TAHLEQUAH – The historic McGirt v. Oklahoma decision of 2020 sparked the largest expansion of gun ownership protection within the Cherokee Nation Reservation, according to the tribe’s attorney general.

Observing what AG Sara Hill described as “fairly draconian” firearm regulations pre-McGirt, the CN modernized its gun laws following the U.S. Supreme Court’s majority decision that acknowledged much of eastern Oklahoma remains tribal territory.

“One of the things we did post-McGirt was the Tribal Council and Chief (Chuck Hoskin Jr.) enacted some of the broadest protections for gun owners in Cherokee Nation history,” Hill said. “What it did was create protections that really sort of made the laws of the Cherokee Nation extremely similar to the laws of Oklahoma, including things like constitutional carry. So people who are over the age of 21 can carry either concealed or open weapons on the reservation, and people between the ages of 18 and 21 can carry them if they are in military service.”

Updates to the Cherokee Nation Firearms Act of 1971 were passed in 2020 following the McGirt decision, Hill said.

“It was part of a huge change in the law, so there were a lot of sections,” she said. “So it’s not surprising that maybe people might have looked past this. But I think one of the things people need to know is that basically the largest expansion of gun ownership protections in the Nation’s history occurred in the last couple of years.”

Prior to the update, gun laws in the reservation were “very limited,” Hill said.

“Most of the Cherokee Nation’s laws sort of modeled Oklahoma’s laws circa 1991,” she added. “They were pretty dated. By modern standards the laws were fairly draconian prior to that.”

She noted the tribe’s gun laws are essentially constitutional carry and contain only limited restrictions also found in state law.

“Just like in any place in Oklahoma, having a right to bear a weapon doesn’t mean you can take it anywhere you want,” she said. “There are places if the homeowner or the people who own the premises ban weapons, you can’t bring it into the facility. There are other certain types of facilities where guns cannot be brought. It’s the same as Oklahoma.”

The Cherokee Nation bans weapons from its properties, owned or leased, including the Tribal Complex in Tahlequah.

“The complex is one of those places where it’s posted that you cannot take firearms, not because it’s illegal to take them to Cherokee Nation properties, but because Cherokee Nation has prohibited it on its own properties like any property owner can,” Hill said.

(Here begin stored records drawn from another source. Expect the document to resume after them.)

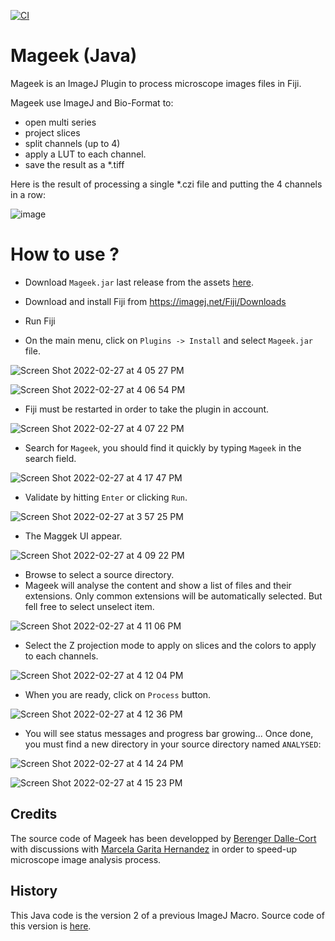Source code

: [![CI](https://github.com/berdal84/Mageek-Java/actions/workflows/ci.yml/badge.svg)](https://github.com/berdal84/Mageek-Java/actions/workflows/ci.yml)

# Mageek (Java)

Mageek is an ImageJ Plugin to process microscope images files in Fiji.

Mageek use ImageJ and Bio-Format to:
- open multi series
- project slices
- split channels (up to 4)
- apply a LUT to each channel.
- save the result as a *.tiff

Here is the result of processing a single *.czi file and putting the 4 channels in a row:

![image](https://user-images.githubusercontent.com/942052/118412778-31b48680-b69c-11eb-9c92-3dac930e49ba.png)


# How to use ?

- Download `Mageek.jar` last release from the assets [here](https://github.com/berdal84/Mageek-Java/releases/latest).
 
- Download and install Fiji from https://imagej.net/Fiji/Downloads

- Run Fiji

- On the main menu, click on `Plugins -> Install` and select `Mageek.jar` file.

![Screen Shot 2022-02-27 at 4 05 27 PM](https://user-images.githubusercontent.com/942052/155899936-2d0b487f-83ca-418f-958d-4d1586895f26.png)

![Screen Shot 2022-02-27 at 4 06 54 PM](https://user-images.githubusercontent.com/942052/155899968-aee88932-9e1d-4443-8505-cc356c034b34.png)

- Fiji must be restarted in order to take the plugin in account.

![Screen Shot 2022-02-27 at 4 07 22 PM](https://user-images.githubusercontent.com/942052/155899978-e34ee811-dbca-4695-a4e9-e5994225a79a.png)

- Search for `Mageek`, you should find it quickly by typing `Mageek` in the search field.

![Screen Shot 2022-02-27 at 4 17 47 PM](https://user-images.githubusercontent.com/942052/155900275-4353bac0-4c32-4192-8932-747688042815.png)

- Validate by hitting `Enter` or clicking `Run`.

![Screen Shot 2022-02-27 at 3 57 25 PM](https://user-images.githubusercontent.com/942052/155899624-a8e56e6c-b535-4487-9f66-e11efbd02c56.png)

- The Maggek UI appear.

![Screen Shot 2022-02-27 at 4 09 22 PM](https://user-images.githubusercontent.com/942052/155900042-46b4dd68-a56a-4255-86e1-b973129901b1.png)

- Browse to select a source directory.
- Mageek will analyse the content and show a list of files and their extensions. Only common extensions will be automatically selected. But fell free to select unselect item.

![Screen Shot 2022-02-27 at 4 11 06 PM](https://user-images.githubusercontent.com/942052/155900095-827a3093-5fde-48f9-a6b9-3f7722ab1767.png)

- Select the Z projection mode to apply on slices and the colors to apply to each channels.

![Screen Shot 2022-02-27 at 4 12 04 PM](https://user-images.githubusercontent.com/942052/155900130-db4da1e8-f291-44e3-9565-2932edb87e95.png)

- When you are ready, click on `Process` button.

![Screen Shot 2022-02-27 at 4 12 36 PM](https://user-images.githubusercontent.com/942052/155900142-9a889832-f2b7-4025-aecd-7c742c15b708.png)

- You will see status messages and progress bar growing... Once done, you must find a new directory in your source directory named `ANALYSED`:

![Screen Shot 2022-02-27 at 4 14 24 PM](https://user-images.githubusercontent.com/942052/155900195-0b4d24be-0ce9-46f7-9cfc-251765bed217.png)

![Screen Shot 2022-02-27 at 4 15 23 PM](https://user-images.githubusercontent.com/942052/155900213-f31e0918-8870-4cf1-9d72-aa332a35e709.png)

## Credits

The source code of Mageek has been developped by [Berenger Dalle-Cort](https://www.dalle-cort.fr) with discussions with [Marcela Garita Hernandez](https://www.linkedin.com/in/marcela-garita-hernandez-pharmd-phd-ba1a2830/) in order to speed-up microscope image analysis process.

## History

This Java code is the version 2 of a previous ImageJ Macro. Source code of this version is [here](https://github.com/berdal84/mageek).
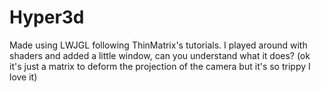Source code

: # Hyper3d
Made using LWJGL following ThinMatrix's tutorials.
I played around with shaders and added a little window, can you understand what it does? (ok it's just a matrix to deform the projection of the camera but it's so trippy I love it)

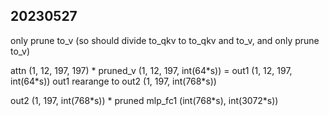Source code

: ## 20230527

only prune to_v (so should divide to_qkv to to_qkv and to_v, and only prune to_v)

attn (1, 12, 197, 197) * pruned_v (1, 12, 197, int(64\*s)) = out1 (1, 12, 197, int(64\*s))
out1 rearange to out2 (1, 197, int(768\*s))

out2 (1, 197, int(768\*s)) * pruned mlp_fc1 (int(768\*s), int(3072\*s))
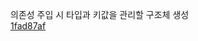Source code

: 의존성 주입 시 타입과 키값을 관리할 구조체 생성 <br>
[1fad87af](https://github.com/Yoon-hub/Record/commit/1fad87af4111938cbb8ac1b3e4077c618df25eb8)
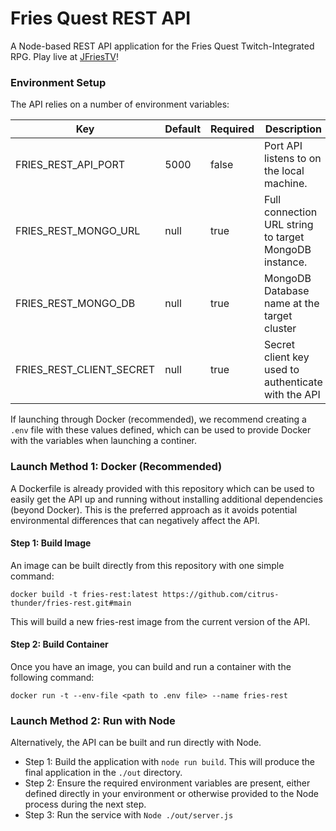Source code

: # Fries Quest REST API
A Node-based REST API application for the Fries Quest Twitch-Integrated RPG. Play live at [JFriesTV](https://twitch.tv/jfriestv)!


### Environment Setup
The API relies on a number of environment variables:

| Key | Default | Required | Description |
|---|---|---|---|
|FRIES_REST_API_PORT|5000|false|Port API listens to on the local machine.|
|FRIES_REST_MONGO_URL|null|true|Full connection URL string to target MongoDB instance.|
|FRIES_REST_MONGO_DB|null|true|MongoDB Database name at the target cluster|
|FRIES_REST_CLIENT_SECRET|null|true|Secret client key used to authenticate with the API|

If launching through Docker (recommended), we recommend creating a `.env` file with these values defined, which can be used to provide Docker with the variables when launching a continer.

### Launch Method 1: Docker (Recommended)
A Dockerfile is already provided with this repository which can be used to easily get the API up and running without installing additional dependencies (beyond Docker). This is the preferred approach as it avoids potential environmental differences that can negatively affect the API.

#### Step 1: Build Image
An image can be built directly from this repository with one simple command:

`docker build -t fries-rest:latest https://github.com/citrus-thunder/fries-rest.git#main`

This will build a new fries-rest image from the current version of the API.

#### Step 2: Build Container
Once you have an image, you can build and run a container with the following command:

`docker run -t --env-file <path to .env file> --name fries-rest`

### Launch Method 2: Run with Node
Alternatively, the API can be built and run directly with Node.

* Step 1: Build the application with `node run build`. This will produce the final application in the `./out` directory.
* Step 2: Ensure the required environment variables are present, either defined directly in your environment or otherwise provided to the Node process during the next step.
* Step 3: Run the service with `Node ./out/server.js`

Among other locations in the reservation that handguns are prohibited are public or private elementary schools, sports arenas during professional events unless allowed by the event-holder and any place where gambling is authorized unless allowed by the property owner.

“There are places where it is strictly prohibited,” Hill said. “Of course, court houses, prisons and jails – they don’t like you carrying your gun into jails for obvious reasons.”

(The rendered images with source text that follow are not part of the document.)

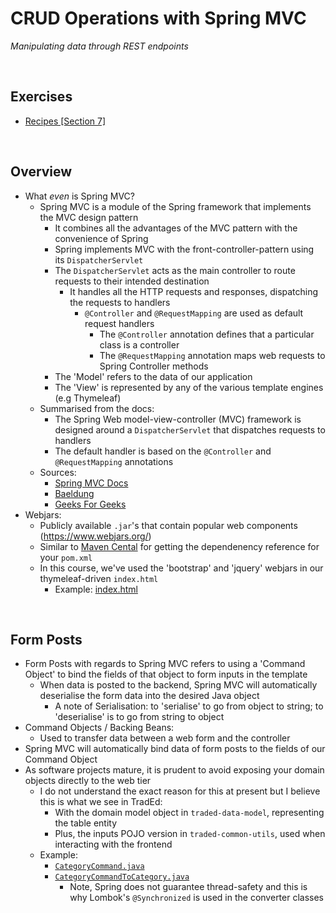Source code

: # CRUD Operations with Spring MVC
*Manipulating data through REST endpoints*

<br>

## Exercises
* [Recipes [Section 7]](../07-spring-mvc-web-dev/exercises/recipes)

<br>

## Overview
* What *even* is Spring MVC?
    * Spring MVC is a module of the Spring framework that implements the MVC design pattern
        * It combines all the advantages of the MVC pattern with the convenience of Spring
        * Spring implements MVC with the front-controller-pattern using its `DispatcherServlet`
        * The `DispatcherServlet` acts as the main controller to route requests to their intended destination
            * It handles all the HTTP requests and responses, dispatching the requests to handlers
                * `@Controller` and `@RequestMapping` are used as default request handlers
                    * The `@Controller` annotation defines that a particular class is a controller
                    * The `@RequestMapping` annotation maps web requests to Spring Controller methods
        * The 'Model' refers to the data of our application
        * The 'View' is represented by any of the various template engines (e.g Thymeleaf)
    * Summarised from the docs:
        * The Spring Web model-view-controller (MVC) framework is designed around a `DispatcherServlet` that dispatches requests to handlers
        * The default handler is based on the `@Controller` and `@RequestMapping` annotations
    * Sources:
        * [Spring MVC Docs](https://docs.spring.io/spring-framework/docs/3.2.x/spring-framework-reference/html/mvc.html)
        * [Baeldung](https://www.baeldung.com/spring-mvc-tutorial)
        * [Geeks For Geeks](https://www.geeksforgeeks.org/spring-mvc-framework/)
* Webjars:
    * Publicly available `.jar`'s that contain popular web components (https://www.webjars.org/)
    * Similar to [Maven Cental](https://mvnrepository.com/repos/central) for getting the dependenency reference for your `pom.xml`
    * In this course, we've used the 'bootstrap' and 'jquery' webjars in our thymeleaf-driven `index.html`
        * Example: [index.html](../07-spring-mvc-web-dev/exercises/recipes/src/main/resources/templates/index.html)

<br>

## Form Posts
* Form Posts with regards to Spring MVC refers to using a 'Command Object' to bind the fields of that object to form inputs in the template
    * When data is posted to the backend, Spring MVC will automatically deserialise the form data into the desired Java object
        * A note of Serialisation: to 'serialise' to go from object to string; to 'deserialise' is to go from string to object
* Command Objects / Backing Beans:
    * Used to transfer data between a web form and the controller
* Spring MVC will automatically bind data of form posts to the fields of our Command Object
* As software projects mature, it is prudent to avoid exposing your domain objects directly to the web tier
    * I do not understand the exact reason for this at present but I believe this is what we see in TradEd:
        * With the domain model object in `traded-data-model`, representing the table entity
        * Plus, the inputs POJO version in `traded-common-utils`, used when interacting with the frontend
    * Example: 
        * [`CategoryCommand.java`](../07-spring-mvc-web-dev/exercises/recipes/src/main/java/com/jrsmiffy/springguru/recipes/command/CategoryCommand.java)
        * [`CategoryCommandToCategory.java`](../07-spring-mvc-web-dev/exercises/recipes/src/main/java/com/jrsmiffy/springguru/recipes/converter/CategoryCommandToCategory.java)
            * Note, Spring does not guarantee thread-safety and this is why Lombok's `@Synchronized` is used in the converter classes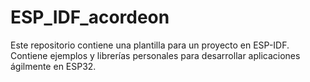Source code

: # ESP_IDF_acordeon
Este repositorio contiene una plantilla para un proyecto en ESP-IDF. Contiene ejemplos y librerías personales para desarrollar aplicaciones ágilmente en ESP32.
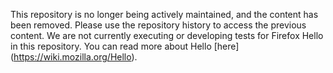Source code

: This repository is no longer being actively maintained, and the content has been removed.  Please use the repository history to access the previous content.  We are not currently executing or developing tests for Firefox Hello in this repository.  You can read more about Hello [here] (https://wiki.mozilla.org/Hello).
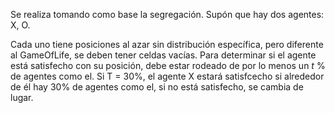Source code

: Se realiza tomando como base la segregación. Supón que hay dos agentes: X, O.

Cada uno tiene posiciones al azar sin distribución específica, pero diferente al GameOfLife, se deben tener celdas vacías.
Para determinar si el agente está satisfecho con su posición, debe estar rodeado de por lo menos un *t* % de agentes como
el. Si T = 30%, el agente X estará satisfcecho si alrededor de él hay 30% de agentes como el, si no está satisfecho, se
cambia de lugar.

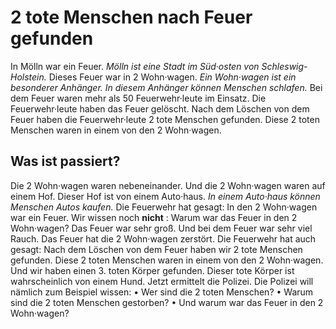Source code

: # 2 tote Menschen nach Feuer gefunden

In Mölln war ein Feuer.  *Mölln ist eine Stadt im Süd·osten von Schleswig-Holstein.*  Dieses Feuer war in 2 Wohn·wagen.  *Ein Wohn·wagen ist ein besonderer Anhänger.*   *In diesem Anhänger können Menschen schlafen.*  Bei dem Feuer waren mehr als 50 Feuerwehr·leute im Einsatz. Die Feuerwehr·leute haben das Feuer gelöscht. Nach dem Löschen von dem Feuer haben die Feuerwehr·leute 2 tote Menschen gefunden. Diese 2 toten Menschen waren in einem von den 2 Wohn·wagen. 

## Was ist passiert?
Die 2 Wohn·wagen waren nebeneinander. Und die 2 Wohn·wagen waren auf einem Hof. Dieser Hof ist von einem Auto·haus.  *In einem Auto·haus können Menschen Autos kaufen.*  Die Feuerwehr hat gesagt: In den 2 Wohn·wagen war ein Feuer. Wir wissen noch **nicht** : Warum war das Feuer in den 2 Wohn·wagen? Das Feuer war sehr groß. Und bei dem Feuer war sehr viel Rauch. Das Feuer hat die 2 Wohn·wagen zerstört. Die Feuerwehr hat auch gesagt: Nach dem Löschen von dem Feuer haben wir 2 tote Menschen gefunden. Diese 2 toten Menschen waren in einem von den 2 Wohn·wagen. Und wir haben einen 3. toten Körper gefunden. Dieser tote Körper ist wahrscheinlich von einem Hund. 
Jetzt ermittelt die Polizei. Die Polizei will nämlich zum Beispiel wissen: • Wer sind die 2 toten Menschen? • Warum sind die 2 toten Menschen gestorben? • Und warum war das Feuer in den 2 Wohn·wagen? 
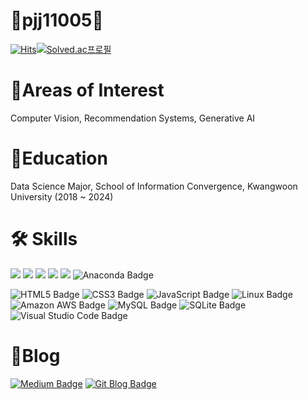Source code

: # 👋pjj11005👋
  
[![Hits](https://hits.seeyoufarm.com/api/count/incr/badge.svg?url=https%3A%2F%2Fgithub.com%2Fpjj11005&count_bg=%2379C83D&title_bg=%23555555&icon=&icon_color=%23E7E7E7&title=hits&edge_flat=false)](https://hits.seeyoufarm.com)[![Solved.ac프로필](http://mazassumnida.wtf/api/mini/generate_badge?boj=pjj21)](https://solved.ac/pjj21)


<!--<a href="https://lava-thrush-ec8.notion.site/6c06cb79f2474823861cb102c593f855"><img src="https://img.shields.io/badge/-Portfolio-000000?style=flat-square&logo=Notion&logoColor=white"/></a> --> 

<!--![pjj11005's GitHub stats](https://github-readme-stats.vercel.app/api?username=pjj11005&show_icons=true&theme=radical)-->
<!--[![Solved.ac Profile](http://mazassumnida.wtf/api/v2/generate_badge?boj=pjj21)](https://solved.ac/pjj21/)-->
# 📄Areas of Interest
Computer Vision, Recommendation Systems, Generative AI

# 🏫Education
Data Science Major, School of Information Convergence, Kwangwoon University (2018 ~ 2024)
  
# 🛠 Skills
  
<img src="https://img.shields.io/badge/Python-3776AB?style=flat-square&logo=Python&logoColor=white"/> <img src="https://img.shields.io/badge/TensorFlow-FF6F00?style=flat-square&logo=TensorFlow&logoColor=white"/> 
<img src="https://img.shields.io/badge/Keras-D00000?style=flat-square&logo=Keras&logoColor=white"/> <img src="https://img.shields.io/badge/scikitlearn-F7931E?style=flat-square&logo=scikitlearn&logoColor=white"/>
<img src="https://img.shields.io/badge/PyTorch-EE4C2C?style=flat-square&logo=pytorch&logoColor=white"/> ![Anaconda Badge](https://img.shields.io/badge/-Anaconda-44A833?style=flat-square&logo=anaconda&logoColor=white)

![HTML5 Badge](https://img.shields.io/badge/-HTML5-E34F26?style=flat-square&logo=html5&logoColor=white) ![CSS3 Badge](https://img.shields.io/badge/-CSS3-1572B6?style=flat-square&logo=css3&logoColor=white) ![JavaScript Badge](https://img.shields.io/badge/-JavaScript-F7DF1E?style=flat-square&logo=javascript&logoColor=black)
![Linux Badge](https://img.shields.io/badge/-Linux-FCC624?style=flat-square&logo=linux&logoColor=black) ![Amazon AWS Badge](https://img.shields.io/badge/-Amazon%20AWS-232F3E?style=flat-square&logo=amazonaws&logoColor=white) ![MySQL Badge](https://img.shields.io/badge/-MySQL-4479A1?style=flat-square&logo=mysql&logoColor=white) ![SQLite Badge](https://img.shields.io/badge/-SQLite-003B57?style=flat-square&logo=sqlite&logoColor=white) ![Visual Studio Code Badge](https://img.shields.io/badge/-Visual%20Studio%20Code-007ACC?style=flat-square&logo=visualstudiocode&logoColor=white)

# 📌Blog
[![Medium Badge](http://img.shields.io/badge/-medium-000000?style=flat-square&logo=medium&link=https://medium.com/@pjj11005)](https://medium.com/@pjj11005) [![Git Blog Badge](http://img.shields.io/badge/-Git%20blog-0101DF?style=flat-square&logo=github&link=https://pjj11005.github.io/)](https://pjj11005.github.io/)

Also, certain individuals are not legally allowed to carry firearms.

“Of course, felons are not permitted to carry or possess firearms,” Hill said. “Also people who have been convicted of domestic violence crimes and people who have violated specific kinds of protective orders. That’s a matter of federal law not tribal law, but it does tend to come up a lot in my discussion with folks.”